A word-for-word copy of the entries is the goal; leave out the pictures.

---*---

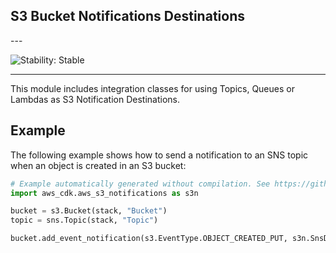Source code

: ## S3 Bucket Notifications Destinations

<!--BEGIN STABILITY BANNER-->---


![Stability: Stable](https://img.shields.io/badge/stability-Stable-success.svg?style=for-the-badge)

---
<!--END STABILITY BANNER-->

This module includes integration classes for using Topics, Queues or Lambdas
as S3 Notification Destinations.

## Example

The following example shows how to send a notification to an SNS
topic when an object is created in an S3 bucket:

```python
# Example automatically generated without compilation. See https://github.com/aws/jsii/issues/826
import aws_cdk.aws_s3_notifications as s3n

bucket = s3.Bucket(stack, "Bucket")
topic = sns.Topic(stack, "Topic")

bucket.add_event_notification(s3.EventType.OBJECT_CREATED_PUT, s3n.SnsDestination(topic))
```
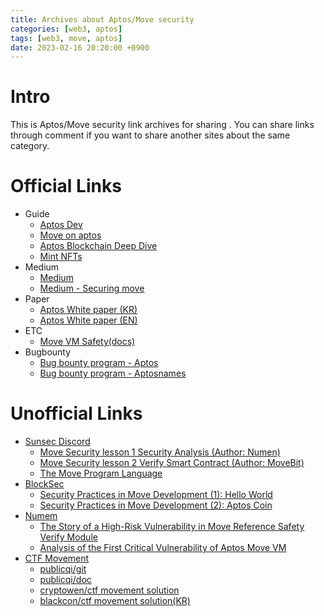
 ```yaml
---
title: Archives about Aptos/Move security
categories: [web3, aptos]
tags: [web3, move, aptos]
date: 2023-02-16 20:20:00 +0900
---
```

# Intro
This is Aptos/Move security link archives for sharing . You can share links through comment if you want to share another sites about the same category.<br>

# Official Links
- Guide
  - [Aptos Dev](https://aptos.dev/)
  - [Move on aptos](https://aptos.dev/guides/move-guides/move-on-aptos)
  - [Aptos Blockchain Deep Dive](https://aptos.dev/guides/basics-life-of-txn)
  - [Mint NFTs](https://aptos.dev/guides/move-guides/mint-nft-cli/)
- Medium
   - [Medium](https://medium.com/aptoslabs)
   - [Medium - Securing move](https://medium.com/aptoslabs/securing-move-f81099f5e08c)
- Paper
   - [Aptos White paper (KR)](https://aptos.dev/assets/files/whitepaper-korean-67e84101467803b96c4f481a1161ec45.pdf)
   - [Aptos White paper (EN)](https://aptos.dev/aptos-white-paper/aptos-white-paper-index)
- ETC
  - [Move VM Safety(docs)](https://docs.google.com/spreadsheets/u/0/d/1B0vRkM-UtZ2hICru6jwW08XmJUiP8-YuD1Z8HxVkfs4/htmlview)
- Bugbounty
  - [Bug bounty program - Aptos](https://github.com/aptos-labs/aptos-core/blob/main/SECURITY.md)
  - [Bug bounty program - Aptosnames](https://github.com/aptos-labs/aptos-names-contracts/blob/main/SECURITY.md)
   
# Unofficial Links
- [Sunsec Discord](https://t.co/RdCjzfw3E4)
  - [Move Security lesson 1 Security Analysis (Author: Numen)](https://defihacklabs.substack.com/p/move-security-lesson-1-security-analysis)
  - [Move Security lesson 2 Verify Smart Contract (Author: MoveBit)](https://defihacklabs.substack.com/p/move-security-lesson-2-verify-smart)
  - [The Move Program Language](https://docs.google.com/presentation/d/1Tb2iZD0xrQSlwXIJNL1djNYc0_p0szfB2STgURgHgls/mobilepresent?slide=id.g1b5d9d8abfa_0_281)
- [BlockSec](https://blocksecteam.medium.com/)
  - [Security Practices in Move Development (1): Hello World](https://blocksecteam.medium.com/security-practices-in-move-development-1-hello-world-42d0e44f3725)
  - [Security Practices in Move Development (2): Aptos Coin](https://blocksecteam.medium.com/security-practices-in-move-development-2-aptos-coin-abe7ab7509fb)
- [Numem](https://medium.com/@numencyberlabs)
  - [The Story of a High-Risk Vulnerability in Move Reference Safety Verify Module](https://medium.com/numen-cyber-labs/the-story-of-a-high-vulnerability-in-move-reference-safety-verify-module-2340f3d8c642)
  - [Analysis of the First Critical Vulnerability of Aptos Move VM](https://medium.com/numen-cyber-labs/analysis-of-the-first-critical-0-day-vulnerability-of-aptos-move-vm-8c1fd6c2b98e)
- [CTF Movement](https://ctfmovement.movebit.xyz)
  - [publicqi/git](https://github.com/publicqi/ctf_movement_writeup)
  - [publicqi/doc](https://publicki.top/zh-cn/posts/aptosctf/)
  - [cryptowen/ctf movement solution](https://gist.github.com/cryptowen/de38b9b1cc1915c1f3f21e652944296b)
  - [blackcon/ctf movement solution(KR)](https://blackcon.github.io/posts/MOVEmentCTF-writeups-checkin/)
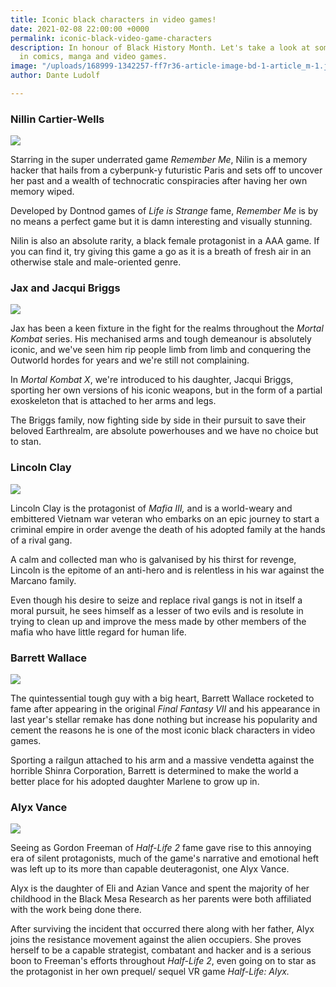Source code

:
 ```yaml
---
title: Iconic black characters in video games!
date: 2021-02-08 22:00:00 +0000
permalink: iconic-black-video-game-characters
description: In honour of Black History Month. Let's take a look at some black excellence
  in comics, manga and video games.
image: "/uploads/168999-1342257-ff7r36-article-image-bd-1-article_m-1.jpg"
author: Dante Ludolf

---
```

### Nillin Cartier-Wells

![](/uploads/game-1.png)

Starring in the super underrated game _Remember Me_, Nilin is a memory hacker that hails from a cyberpunk-y futuristic Paris and sets off to uncover her past and a wealth of technocratic conspiracies after having her own memory wiped. 

Developed by Dontnod games of _Life is Strange_ fame, _Remember Me_ is by no means a perfect game but it is damn interesting and visually stunning. 

Nilin is also an absolute rarity, a black female protagonist in a AAA game. If you can find it, try giving this game a go as it is a breath of fresh air in an otherwise stale and male-oriented genre.

### Jax and Jacqui Briggs

![](/uploads/game-5.png)

Jax has been a keen fixture in the fight for the realms throughout the _Mortal Kombat_ series. His mechanised arms and tough demeanour is absolutely iconic, and we've seen him rip people limb from limb and conquering the Outworld hordes for years and we're still not complaining. 

In _Mortal Kombat X_, we're introduced to his daughter, Jacqui Briggs, sporting her own versions of his iconic weapons, but in the form of a partial exoskeleton that is attached to her arms and legs. 

The Briggs family, now fighting side by side in their pursuit to save their beloved Earthrealm, are absolute powerhouses and we have no choice but to stan. 

### Lincoln Clay

![](/uploads/game-2.png)

Lincoln Clay is the protagonist of _Mafia III,_ and is a world-weary and embittered Vietnam war veteran who embarks on an epic journey to start a criminal empire in order avenge the death of his adopted family at the hands of a rival gang.  

A calm and collected man who is galvanised by his thirst for revenge, Lincoln is the epitome of an anti-hero and is relentless in his war against the Marcano family. 

Even though his desire to seize and replace rival gangs is not in itself a moral pursuit, he sees himself as a lesser of two evils and is resolute in trying to clean up and improve the mess made by other members of the mafia who have little regard for human life. 

### Barrett Wallace

![](/uploads/game-4.png)

The quintessential tough guy with a big heart, Barrett Wallace rocketed to fame after appearing in the original _Final Fantasy VII_ and his appearance in last year's stellar remake has done nothing but increase his popularity and cement the reasons he is one of the most iconic black characters in video games. 

Sporting a railgun attached to his arm and a massive vendetta against the horrible Shinra Corporation, Barrett is determined to make the world a better place for his adopted daughter Marlene to grow up in. 

### Alyx Vance

![](/uploads/game-3.png)

Seeing as Gordon Freeman of _Half-Life 2_ fame gave rise to this annoying era of silent protagonists, much of the game's narrative and emotional heft was left up to its more than capable deuteragonist, one Alyx Vance.

Alyx is the daughter of Eli and Azian Vance and spent the majority of her childhood in the Black Mesa Research as her parents were both affiliated with the work being done there. 

After surviving the incident that occurred there along with her father, Alyx joins the resistance movement against the alien occupiers. She proves herself to be a capable strategist, combatant and hacker and is a serious boon to Freeman's efforts throughout _Half-Life 2_, even going on to star as the protagonist in her own prequel/ sequel VR game _Half-Life: Alyx._ 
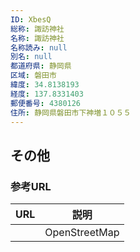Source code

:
 ```yaml
---
ID: XbesQ
総称: 諏訪神社
名称: 諏訪神社
名称読み: null
別名: null
都道府県: 静岡県
区域: 磐田市
緯度: 34.8138193
経度: 137.8331403
郵便番号: 4380126
住所: 静岡県磐田市下神増１０５５
---
```


## その他

### 参考URL

| URL | 説明          |
| --- | ------------- |
|     | OpenStreetMap |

---*---

## Output below:
Source code

: ## S3 Bucket Notifications Destinations

<!--BEGIN STABILITY BANNER-->---


![Stability: Stable](https://img.shields.io/badge/stability-Stable-success.svg?style=for-the-badge)

---
<!--END STABILITY BANNER-->

This module includes integration classes for using Topics, Queues or Lambdas
as S3 Notification Destinations.

## Example

The following example shows how to send a notification to an SNS
topic when an object is created in an S3 bucket:

```python
# Example automatically generated without compilation. See https://github.com/aws/jsii/issues/826
import aws_cdk.aws_s3_notifications as s3n

bucket = s3.Bucket(stack, "Bucket")
topic = sns.Topic(stack, "Topic")

bucket.add_event_notification(s3.EventType.OBJECT_CREATED_PUT, s3n.SnsDestination(topic))
```
 ```yaml
---
title: Archives about Aptos/Move security
categories: [web3, aptos]
tags: [web3, move, aptos]
date: 2023-02-16 20:20:00 +0900
---
```

# Intro
This is Aptos/Move security link archives for sharing . You can share links through comment if you want to share another sites about the same category.<br>

# Official Links
- Guide
  - [Aptos Dev](https://aptos.dev/)
  - [Move on aptos](https://aptos.dev/guides/move-guides/move-on-aptos)
  - [Aptos Blockchain Deep Dive](https://aptos.dev/guides/basics-life-of-txn)
  - [Mint NFTs](https://aptos.dev/guides/move-guides/mint-nft-cli/)
- Medium
   - [Medium](https://medium.com/aptoslabs)
   - [Medium - Securing move](https://medium.com/aptoslabs/securing-move-f81099f5e08c)
- Paper
   - [Aptos White paper (KR)](https://aptos.dev/assets/files/whitepaper-korean-67e84101467803b96c4f481a1161ec45.pdf)
   - [Aptos White paper (EN)](https://aptos.dev/aptos-white-paper/aptos-white-paper-index)
- ETC
  - [Move VM Safety(docs)](https://docs.google.com/spreadsheets/u/0/d/1B0vRkM-UtZ2hICru6jwW08XmJUiP8-YuD1Z8HxVkfs4/htmlview)
- Bugbounty
  - [Bug bounty program - Aptos](https://github.com/aptos-labs/aptos-core/blob/main/SECURITY.md)
  - [Bug bounty program - Aptosnames](https://github.com/aptos-labs/aptos-names-contracts/blob/main/SECURITY.md)
   
# Unofficial Links
- [Sunsec Discord](https://t.co/RdCjzfw3E4)
  - [Move Security lesson 1 Security Analysis (Author: Numen)](https://defihacklabs.substack.com/p/move-security-lesson-1-security-analysis)
  - [Move Security lesson 2 Verify Smart Contract (Author: MoveBit)](https://defihacklabs.substack.com/p/move-security-lesson-2-verify-smart)
  - [The Move Program Language](https://docs.google.com/presentation/d/1Tb2iZD0xrQSlwXIJNL1djNYc0_p0szfB2STgURgHgls/mobilepresent?slide=id.g1b5d9d8abfa_0_281)
- [BlockSec](https://blocksecteam.medium.com/)
  - [Security Practices in Move Development (1): Hello World](https://blocksecteam.medium.com/security-practices-in-move-development-1-hello-world-42d0e44f3725)
  - [Security Practices in Move Development (2): Aptos Coin](https://blocksecteam.medium.com/security-practices-in-move-development-2-aptos-coin-abe7ab7509fb)
- [Numem](https://medium.com/@numencyberlabs)
  - [The Story of a High-Risk Vulnerability in Move Reference Safety Verify Module](https://medium.com/numen-cyber-labs/the-story-of-a-high-vulnerability-in-move-reference-safety-verify-module-2340f3d8c642)
  - [Analysis of the First Critical Vulnerability of Aptos Move VM](https://medium.com/numen-cyber-labs/analysis-of-the-first-critical-0-day-vulnerability-of-aptos-move-vm-8c1fd6c2b98e)
- [CTF Movement](https://ctfmovement.movebit.xyz)
  - [publicqi/git](https://github.com/publicqi/ctf_movement_writeup)
  - [publicqi/doc](https://publicki.top/zh-cn/posts/aptosctf/)
  - [cryptowen/ctf movement solution](https://gist.github.com/cryptowen/de38b9b1cc1915c1f3f21e652944296b)
  - [blackcon/ctf movement solution(KR)](https://blackcon.github.io/posts/MOVEmentCTF-writeups-checkin/)
Source code

:
 ```yaml
---
title: Iconic black characters in video games!
date: 2021-02-08 22:00:00 +0000
permalink: iconic-black-video-game-characters
description: In honour of Black History Month. Let's take a look at some black excellence
  in comics, manga and video games.
image: "/uploads/168999-1342257-ff7r36-article-image-bd-1-article_m-1.jpg"
author: Dante Ludolf

---
```

### Nillin Cartier-Wells

![](/uploads/game-1.png)

Starring in the super underrated game _Remember Me_, Nilin is a memory hacker that hails from a cyberpunk-y futuristic Paris and sets off to uncover her past and a wealth of technocratic conspiracies after having her own memory wiped. 

Developed by Dontnod games of _Life is Strange_ fame, _Remember Me_ is by no means a perfect game but it is damn interesting and visually stunning. 

Nilin is also an absolute rarity, a black female protagonist in a AAA game. If you can find it, try giving this game a go as it is a breath of fresh air in an otherwise stale and male-oriented genre.

### Jax and Jacqui Briggs

![](/uploads/game-5.png)

Jax has been a keen fixture in the fight for the realms throughout the _Mortal Kombat_ series. His mechanised arms and tough demeanour is absolutely iconic, and we've seen him rip people limb from limb and conquering the Outworld hordes for years and we're still not complaining. 

In _Mortal Kombat X_, we're introduced to his daughter, Jacqui Briggs, sporting her own versions of his iconic weapons, but in the form of a partial exoskeleton that is attached to her arms and legs. 

The Briggs family, now fighting side by side in their pursuit to save their beloved Earthrealm, are absolute powerhouses and we have no choice but to stan. 

### Lincoln Clay

![](/uploads/game-2.png)

Lincoln Clay is the protagonist of _Mafia III,_ and is a world-weary and embittered Vietnam war veteran who embarks on an epic journey to start a criminal empire in order avenge the death of his adopted family at the hands of a rival gang.  

A calm and collected man who is galvanised by his thirst for revenge, Lincoln is the epitome of an anti-hero and is relentless in his war against the Marcano family. 

Even though his desire to seize and replace rival gangs is not in itself a moral pursuit, he sees himself as a lesser of two evils and is resolute in trying to clean up and improve the mess made by other members of the mafia who have little regard for human life. 

### Barrett Wallace

![](/uploads/game-4.png)

The quintessential tough guy with a big heart, Barrett Wallace rocketed to fame after appearing in the original _Final Fantasy VII_ and his appearance in last year's stellar remake has done nothing but increase his popularity and cement the reasons he is one of the most iconic black characters in video games. 

Sporting a railgun attached to his arm and a massive vendetta against the horrible Shinra Corporation, Barrett is determined to make the world a better place for his adopted daughter Marlene to grow up in. 

### Alyx Vance

![](/uploads/game-3.png)

Seeing as Gordon Freeman of _Half-Life 2_ fame gave rise to this annoying era of silent protagonists, much of the game's narrative and emotional heft was left up to its more than capable deuteragonist, one Alyx Vance.

Alyx is the daughter of Eli and Azian Vance and spent the majority of her childhood in the Black Mesa Research as her parents were both affiliated with the work being done there. 

After surviving the incident that occurred there along with her father, Alyx joins the resistance movement against the alien occupiers. She proves herself to be a capable strategist, combatant and hacker and is a serious boon to Freeman's efforts throughout _Half-Life 2_, even going on to star as the protagonist in her own prequel/ sequel VR game _Half-Life: Alyx._ 
Source code

:
 ```yaml
---
ID: XbesQ
総称: 諏訪神社
名称: 諏訪神社
名称読み: null
別名: null
都道府県: 静岡県
区域: 磐田市
緯度: 34.8138193
経度: 137.8331403
郵便番号: 4380126
住所: 静岡県磐田市下神増１０５５
---
```


## その他

### 参考URL

| URL | 説明          |
| --- | ------------- |
|     | OpenStreetMap |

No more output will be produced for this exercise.